His sister, who still lives in Cyprus, often hears their family name spoken with reverence.
“Sometimes, when they see her last name (she kept our family surname) they ask, “are you the daughter of…?” followed by tears and testimonials from people who have fond memories of my parents, both of whom have passed away,” he says.

The wounds remain
The trauma of that summer never fully left.
“I don’t like fireworks, the sound of helicopters, the jet flyovers on Anzac Day. I’m easily triggered by descriptions of violence and suffering. I abhor nationalism(s) and militarism. I dislike labels. I’ve written poetry and created artwork, but I’ve never sought counselling or therapy for these childhood experiences,” Timos says. “Sometimes I think I may have PTSD.”
His adult life has been defined by a strong sense of social justice and human rights.
“I don’t know if it’s wholly due to my parents’ teachings and lived examples, but I have a strong sense of social justice and human rights,” he says.
He is disheartened by what he sees as division within the Cypriot diaspora. “I feel like the diaspora is very divided with vastly differing perspectives. It can be very discouraging and I often find myself disconnecting. Within the Greek-Cypriot communities, teaching about the invasion has become very one-sided.”
While visiting Berlin recently, he reflected on how Germany was able to reunite after decades of separation. “When the Berlin Wall fell in 1989, we had a saying in the Cypriot community around Washington DC: ‘After Berlin, the turn of Nicosia.’ I don’t know if I feel that optimistic.”
![with youngest brother [Petra tou Romiou, 1974]](/wp-content/uploads/2025/07/6.with-youngest-brother-Petra-tou-Romiou-1974-824x1024.webp)
A message for the world
Last year, the 50th anniversary came and went without the recognition Timos had hoped for.
“It makes me sad and angry.
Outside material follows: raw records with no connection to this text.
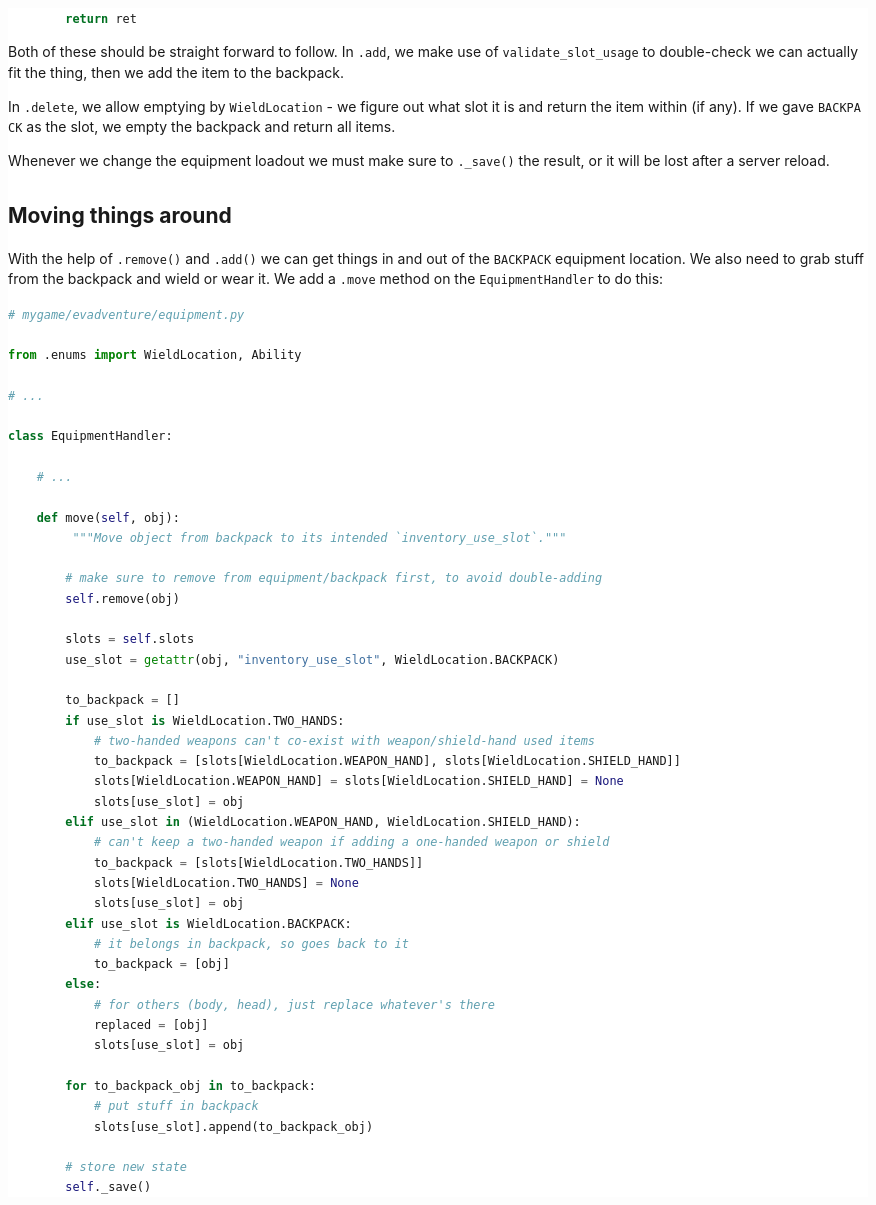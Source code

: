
 ```python 
        return ret
```

Both of these should be straight forward to follow. In `.add`, we make use of `validate_slot_usage` to 
double-check we can actually fit the thing, then we add the item to the backpack. 

In `.delete`, we allow emptying by `WieldLocation` - we figure out what slot it is and return 
the item within (if any). If we gave `BACKPACK` as the slot, we empty the backpack and 
return all items. 

Whenever we change the equipment loadout we must make sure to `._save()` the result, or it will be lost after a server reload.

## Moving things around 
 
With the help of `.remove()` and `.add()`  we can get things in and out of the `BACKPACK` equipment location. We also need to grab stuff from the backpack and wield or wear it. We add a `.move` method  on the `EquipmentHandler` to do this:

```python 
# mygame/evadventure/equipment.py 

from .enums import WieldLocation, Ability

# ... 

class EquipmentHandler: 

    # ... 
    
    def move(self, obj): 
         """Move object from backpack to its intended `inventory_use_slot`.""" 
         
        # make sure to remove from equipment/backpack first, to avoid double-adding
        self.remove(obj) 
        
        slots = self.slots
        use_slot = getattr(obj, "inventory_use_slot", WieldLocation.BACKPACK)

        to_backpack = []
        if use_slot is WieldLocation.TWO_HANDS:
            # two-handed weapons can't co-exist with weapon/shield-hand used items
            to_backpack = [slots[WieldLocation.WEAPON_HAND], slots[WieldLocation.SHIELD_HAND]]
            slots[WieldLocation.WEAPON_HAND] = slots[WieldLocation.SHIELD_HAND] = None
            slots[use_slot] = obj
        elif use_slot in (WieldLocation.WEAPON_HAND, WieldLocation.SHIELD_HAND):
            # can't keep a two-handed weapon if adding a one-handed weapon or shield
            to_backpack = [slots[WieldLocation.TWO_HANDS]]
            slots[WieldLocation.TWO_HANDS] = None
            slots[use_slot] = obj
        elif use_slot is WieldLocation.BACKPACK:
            # it belongs in backpack, so goes back to it
            to_backpack = [obj]
        else:
            # for others (body, head), just replace whatever's there
            replaced = [obj]
            slots[use_slot] = obj
       
        for to_backpack_obj in to_backpack:
            # put stuff in backpack
            slots[use_slot].append(to_backpack_obj)
       
        # store new state
        self._save() 
```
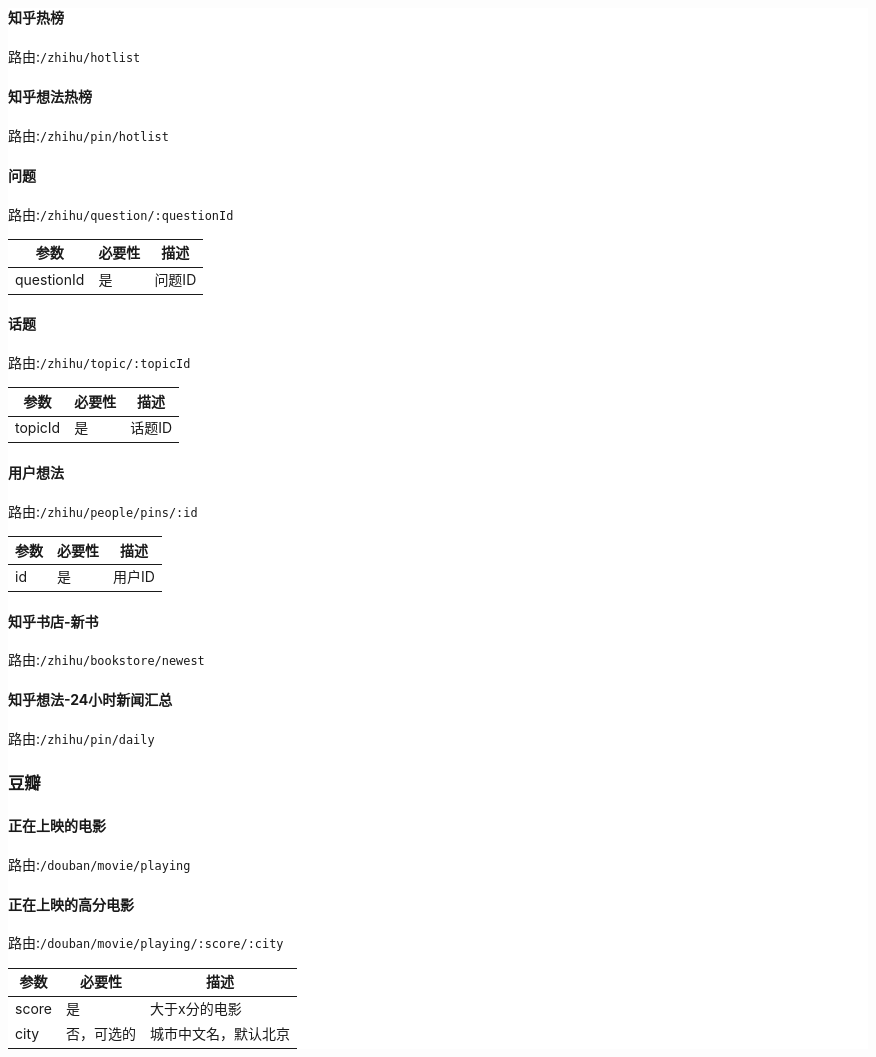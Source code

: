 #### 知乎热榜

路由:`/zhihu/hotlist`

#### 知乎想法热榜

路由:`/zhihu/pin/hotlist`

#### 问题

路由:`/zhihu/question/:questionId`

| 参数       | 必要性 | 描述   |
| ---------- | ------ | ------ |
| questionId | 是     | 问题ID |

#### 话题

路由:`/zhihu/topic/:topicId`

| 参数    | 必要性 | 描述   |
| ------- | ------ | ------ |
| topicId | 是     | 话题ID |

#### 用户想法

路由:`/zhihu/people/pins/:id`

| 参数 | 必要性 | 描述   |
| ---- | ------ | ------ |
| id   | 是     | 用户ID |

#### 知乎书店-新书

路由:`/zhihu/bookstore/newest`

#### 知乎想法-24小时新闻汇总

路由:`/zhihu/pin/daily`

### 豆瓣

#### 正在上映的电影

路由:`/douban/movie/playing`

#### 正在上映的高分电影

路由:`/douban/movie/playing/:score/:city`

| 参数  | 必要性     | 描述                 |
| ----- | ---------- | -------------------- |
| score | 是         | 大于x分的电影        |
| city  | 否，可选的 | 城市中文名，默认北京 |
I expected much more to be done,” he says.
So, what does he want people outside Cyprus to know?
“Don’t forget us,” he says, with force and sadness. “We are a part of the European Union and the United Nations, yet our country is still divided. The ‘solutions’ offered by both of those bodies have not been just and equitable.”
“Cypriots – of any ethnicity or religion – should be able to live, work, and travel freely anywhere around the island. Refugees should be able to return, if they want.”
His loyalty, he says, is not to any flag.
“I am proudly Cypriot – not Greek or Turkish. At the same time, I consider myself a citizen of the world, a kind of global nomad living in self-imposed exile, perpetually an outsider. When I became an Australian citizen, I was asked where my loyalties lie. I found the question offensive. My loyalty is to the human race,” Timos concludes.